Moreover, let us define an adjacent transposition of a permutation $\sigma $ as a swap of two consecutive elements. Additionally, $\sigma ^{-1}$ is the inverse permutation of $\sigma $.

A population in the algorithm is a subset (in the multiset sense) of M solutions of $\varSigma _n$. Let us denote by $D_i$ the population at step i and $D_i^S$ the selected individuals from $D_i$. There are several ways to study EDAs which depend on how an iteration of the algorithm is described. The most common explanation of a step of an EDA is the following one. The algorithm starts the iteration i from a population $D_i$. Then, a subset of individuals is selected from $D_i$ by means of the selection operator and $D_i^S$ is defined. After that, a probability distribution $P_i^L$ is learnt from $D_i^S$ and finally a new population $D_{i+1}$ is generated by sampling solutions from $P_i^L$ and combining them with the solutions from $D_i$. In Algorithm 1 the general pseudocode of an EDA is introduced. Still, there exists another possible interpretation of a step of an EDA in which probability distributions are considered as the main mathematical tool to study the algorithm [25]. In this second description, the algorithm starts the iteration i from a probability distribution $P_i$ and a population $D_i$ is sampled. Then, $D_i^S$ is selected and finally a new probability distribution is learnt for the next iteration, $P_i^L = P_{i+1}$. Throughout this work, the last description has been considered the main interpretation of EDAs for a better comprehension of Sects. 2.2 and 2.4.

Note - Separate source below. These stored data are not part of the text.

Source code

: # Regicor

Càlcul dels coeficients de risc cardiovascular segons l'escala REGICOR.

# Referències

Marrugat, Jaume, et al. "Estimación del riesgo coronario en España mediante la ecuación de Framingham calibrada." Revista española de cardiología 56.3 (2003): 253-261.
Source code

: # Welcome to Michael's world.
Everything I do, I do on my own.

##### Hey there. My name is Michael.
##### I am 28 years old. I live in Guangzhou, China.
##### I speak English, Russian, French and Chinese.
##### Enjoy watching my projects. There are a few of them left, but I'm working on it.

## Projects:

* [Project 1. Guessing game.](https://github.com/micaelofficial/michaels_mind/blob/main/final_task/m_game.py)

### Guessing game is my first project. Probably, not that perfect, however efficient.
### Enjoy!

The probability distributions can be represented using probability vectors. Let us denote by $p_i(\sigma )$ the probability of $\sigma $ under $P_i$. Therefore, we can denote by $P_i=(p_i(\sigma _1),\dotsc ,p_i(\sigma _N))$ the probability distribution of the population at iteration i. If we are studying EDAs with finite populations, the vector $P_i$ can be considered as the “empirical probability mass function” of $D_i$ (and analogous with $P_i^S$ from the population $D_i^S$). We must emphasize that this representation of the populations by probability vectors is conceptual and it is really helpful for our proposed theoretical study, but it cannot be applied in practical EDAs due to the required memory. Moreover, the subindexes used for the permutations of the probability vectors distinguish the N permutations of $\varSigma _n$ where an order has been set up. The space of possible probability vectors $\varOmega _n$ is defined in the following way:

$$\begin{aligned} \varOmega _n= & {} \left\{ \left( p(\sigma _1),p(\sigma _2),\dotsc ,p(\sigma _N) \right) : \right. \\&\left. \sum _{j=1}^N p(\sigma _j)=1 , 0 \le p(\sigma _j) \le 1,\ j=1,\dotsc ,N \right\} . \end{aligned}$$

To avoid the trivial case, it is assumed that any initial probability vector $P_0$ satisfies that $p_0(\sigma _j)<1$, for $j=1,\dotsc ,N$ ($D_0$ is not formed only by one specific solution). Note that $\varOmega _n$ contains degenerate distributions. Let us denote by $1_{\sigma _k}=(1_{\sigma _k}(\sigma _1),\dotsc , 1_{\sigma _k}(\sigma _{k-1}),1_{\sigma _k}(\sigma _k),1_{\sigma _k}(\sigma _{k+1}) ,\dotsc ,1_{\sigma _k}(\sigma _N)) = (0,\dotsc ,0,1,0,\dotsc ,0) $ the degenerate probability distribution centered at $\sigma _k$.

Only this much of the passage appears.